At 7.30 a.m. on the not-so-bright Brexit morning, the polling site Populus had 55 percent of Britons planning to cast their ballots for continued union with Europe --10 percent more than those predicted to be quitters. YouGov predicted a European margin of 4 percent. The betting markets had been a binge for Remain.
Now please estimate how many Remain voters, seeing their side so far ahead and weather nasty in places, decided to take a rain check. Then consider the effect of the same Thursday morning polls on Leavers who felt impelled to get out their umbrellas and vote down the Europeans and the “faceless bureaucrats” and refugee “hordes” of Daily Mail phantasmorgia.
The Leavers may have found the polls that morning credible, but they chose not to believe the experts’ forecasts of disaster that a Remain vote would engender. After all, even the former education minister, Brexiteer Michael Gove, had inveighed against giving credence to experts -- people who knew a thing of two about currencies and trade. He stands indicted by the plethora of misery in the tumbling pound.

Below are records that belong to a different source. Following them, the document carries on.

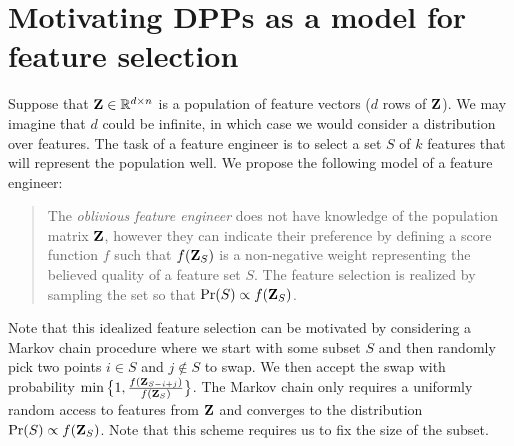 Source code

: \documentclass[12pt]{sty/colt2019/colt2018-arxiv}
\begin{document}
\section{Motivating DPPs as a model for feature selection}
Suppose that $\mathbf Z\in\mathbb R^{d\times n}$ is a population of feature vectors
($d$ rows of $\mathbf Z$). We may imagine that $d$ could be infinite, in
which case we would consider a distribution over features.
The task of a feature engineer is to select a set $S$ of $k$
features that will represent the population well. We propose the following model of a
feature engineer:
\begin{quote}
The \emph{oblivious feature engineer} does not have knowledge of the
population matrix $\mathbf Z$, however they 
can indicate their preference by defining a score function $f$ such that
$f(\mathbf Z_S)$ is a non-negative weight representing the believed quality
of a feature set $S$. The feature selection is realized by sampling
the set so that $\mathrm{Pr}(S)\propto f(\mathbf Z_S)$.
\end{quote}
Note that this idealized feature selection can be motivated by
considering a Markov chain procedure where we start with some subset
$S$ and then randomly pick two points $i\in S$ and $j\not\in S$ to
swap. We then accept the swap with probability
$\min\big\{1,\frac{f(\mathbf Z_{S-i+j})}{f(\mathbf Z_S)}\big\}$. The Markov chain
only requires a uniformly random access to features from $\mathbf Z$ and
converges to the distribution $\mathrm{Pr}(S)\propto
f(\mathbf Z_S)$. Note that this scheme requires us to fix the size
of the subset.
\end{document}

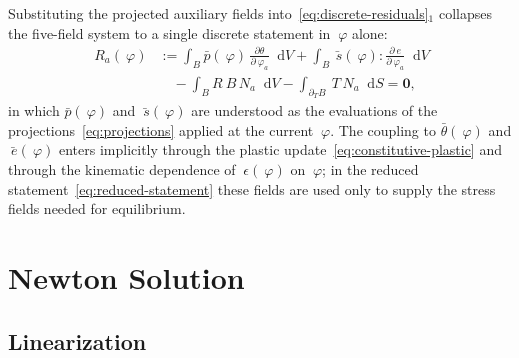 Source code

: \documentclass[12pt]{article}
\newcommand{\eps}{~\epsilon}
\newcommand{\edev}{~e}
\newcommand{\ebar}{\bar{~e}}
\newcommand{\sbar}{\bar{~s}}
\newcommand{\thbar}{\bar{\theta}}
\newcommand{\pbar}{\bar{p}}
\newcommand*\diff{\mathop{}\!\mathrm{d}}
\begin{document}
Substituting the projected auxiliary fields
into~\eqref{eq:discrete-residuals}$_1$ collapses the five-field
system to a single discrete statement in $~\varphi$ alone:
\begin{equation}
  \label{eq:reduced-statement}
  \begin{split}
    ~R_a(~\varphi) & :=
    \int_B \pbar(~\varphi) \, \frac{\partial \theta}{\partial ~\varphi_a} \diff V
    +
    \int_B \sbar(~\varphi) : \frac{\partial \edev}{\partial ~\varphi_a} \diff V
    \\
    & \quad
    -
    \int_B R ~B \, N_a \diff V
    -
    \int_{\partial_T B} ~T \, N_a \diff S
    = \mathbf{0},
  \end{split}
\end{equation}
in which $\pbar(~\varphi)$ and $\sbar(~\varphi)$ are understood as
the evaluations of the projections~\eqref{eq:projections} applied at
the current $~\varphi$. The coupling to $\thbar(~\varphi)$ and
$\ebar(~\varphi)$ enters implicitly through the plastic
update~\eqref{eq:constitutive-plastic} and through the kinematic
dependence of $\eps(~\varphi)$ on $~\varphi$; in the reduced
statement~\eqref{eq:reduced-statement} these fields are used only
to supply the stress fields needed for equilibrium.


\section{Newton Solution}
\label{sec:newton}

\subsection{Linearization}
\label{sec:linearization}
\end{document}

James Moore, former U.S. assistant secretary of commerce for international affairs, assures me this financial turmoil will last for months.
One wishes the Leavers long and happy lives -- but they’ll mostly escape the relatively stagnant future they chose. Roughly 75 percent of over-65s voted exit while a similar number of under-25s voted to remain to stay in Europe. If younger Brits bear the burden of the future, the older carry the burden of what they remember as a better past.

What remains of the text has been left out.